There were several limitations to this study. The analysis was completed using three coronary vessels from one patient-specific cardiac model, which is not a full representation of a larger population. A resting ventricular volume loading and heart rate was simulated. Exercise conditions may further affect the findings within this study. Unfortunately, due to the acceleration limit on the linear actuator, higher cardiac stroke volumes and exercise pulses were not simulated within the current setup. To overcome this limitation larger sized piston bores will be incorporated to facilitate future testing. These coronary waveforms have multiple acceleration and deceleration phases during one cardiac cycle which resulted in noisy pressure waveforms as was the case for the LCX and to a lesser degree the LAD. During testing there were less than a 5% variation in mean blood pressure between all cycles. The insertion of the catheter was delivered at the start of the flowrate waveforms. Further tests are required to assess if insertion during different stages of the pulse cycle affects trackability forces. Only one type of stent delivery system was tested in this study. Different delivery systems may produce different trackability forces within the same vasculature. Rieu et al.34 and Schmidt et al.36 and found variations in trackability forces of (0.35–0.62 N) and (0.4–1.4 N) respectively within the same pathways for a number of commercially available stent delivery systems.
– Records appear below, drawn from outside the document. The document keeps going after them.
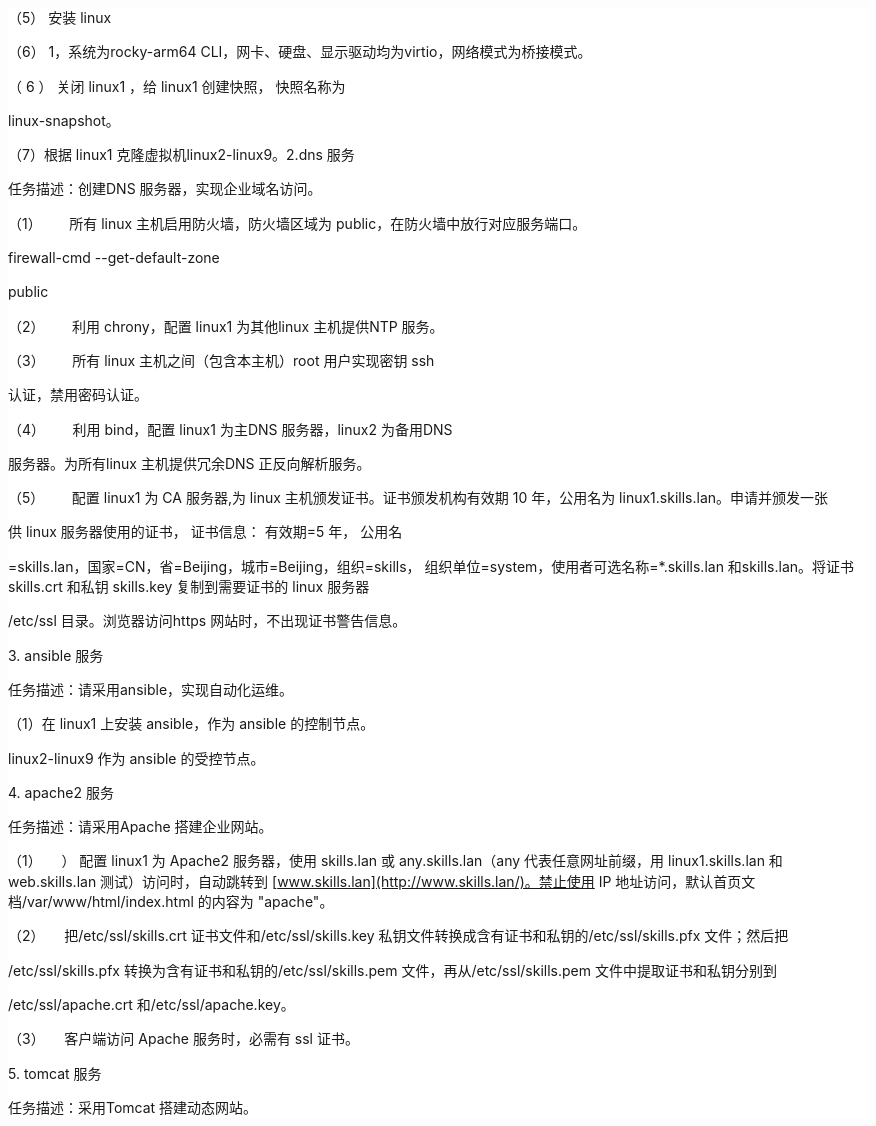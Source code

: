 （5） 安装 linux

（6） 1，系统为rocky-arm64 CLI，网卡、硬盘、显示驱动均为virtio，网络模式为桥接模式。

（ 6 ） 关闭 linux1 ，给 linux1 创建快照， 快照名称为

linux-snapshot。

（7）根据 linux1 克隆虚拟机linux2-linux9。2.dns 服务

任务描述：创建DNS 服务器，实现企业域名访问。

（1）       所有 linux 主机启用防火墙，防火墙区域为 public，在防火墙中放行对应服务端口。

firewall-cmd --get-default-zone

public

（2）       利用 chrony，配置 linux1 为其他linux 主机提供NTP 服务。

（3）       所有 linux 主机之间（包含本主机）root 用户实现密钥 ssh

认证，禁用密码认证。

（4）       利用 bind，配置 linux1 为主DNS 服务器，linux2 为备用DNS

服务器。为所有linux 主机提供冗余DNS 正反向解析服务。

（5）       配置 linux1 为 CA 服务器,为 linux 主机颁发证书。证书颁发机构有效期 10 年，公用名为 linux1.skills.lan。申请并颁发一张

供 linux 服务器使用的证书， 证书信息： 有效期=5 年， 公用名

\=skills.lan，国家=CN，省=Beijing，城市=Beijing，组织=skills， 组织单位=system，使用者可选名称=\*.skills.lan 和skills.lan。将证书 skills.crt 和私钥 skills.key 复制到需要证书的 linux 服务器

/etc/ssl 目录。浏览器访问https 网站时，不出现证书警告信息。

3\. ansible 服务

任务描述：请采用ansible，实现自动化运维。

（1）在 linux1 上安装 ansible，作为 ansible 的控制节点。

linux2-linux9 作为 ansible 的受控节点。

4\. apache2 服务

任务描述：请采用Apache 搭建企业网站。

（1）     ） 配置 linux1 为 Apache2 服务器，使用 skills.lan 或 any.skills.lan（any 代表任意网址前缀，用 linux1.skills.lan 和 web.skills.lan 测试）访问时，自动跳转到 [www.skills.lan](http://www.skills.lan/)。禁止使用 IP 地址访问，默认首页文档/var/www/html/index.html 的内容为 "apache"。

（2）     把/etc/ssl/skills.crt 证书文件和/etc/ssl/skills.key 私钥文件转换成含有证书和私钥的/etc/ssl/skills.pfx 文件；然后把

/etc/ssl/skills.pfx 转换为含有证书和私钥的/etc/ssl/skills.pem 文件，再从/etc/ssl/skills.pem 文件中提取证书和私钥分别到

/etc/ssl/apache.crt 和/etc/ssl/apache.key。

（3）     客户端访问 Apache 服务时，必需有 ssl 证书。

5\. tomcat 服务

任务描述：采用Tomcat 搭建动态网站。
Although variations do exist from one stent delivery type to another it, the authors would not expect that this would affect the outcome of our study in showing the differences between the three different cases. The numerically obtained WSS values were simulated by approximating the walls to be rigid. This can underestimate the WSS values by as much as 10–25% when modeling the wall as compliant as found previously for smaller sized vessels20,30,52 and 5% difference for time-averaged WSS values.20 Malve et al.20 found similar trends in the temporal maximum and minimum WSS values along the bifurcation of the left coronary artery when comparing rigid wall CFD with compliant wall FSI.

Conclusion

A patient-specific cardiac test facility was designed and developed which can produce reproducible results and facilitates a better understanding of the interaction between geometrical parameters, physiological conditions and trackability forces. It was found that pressure drop variations are more sensitive to cardiac motion than outlet flowrates. Maximum pressure drops varied from 7 to 49 mmHg for a stenosis % area reduction of 56 to 90%, varying in a quadratic trend for varying flowrates and an exponential trend for % area reductions. There was a strong positive linear correlation of cumulative trackability force with the cumulative curvature. When compared to other two-dimensional trackability studies, the three-dimensional nature of the vessels did not influence the maximum trackability forces as the heart grooves provided a rigid anchorage for all three tested vessels. The inclusion of cardiac motion with pulsatile flow significantly altered the trackability forces along the delivery pathways with high local percentage variations.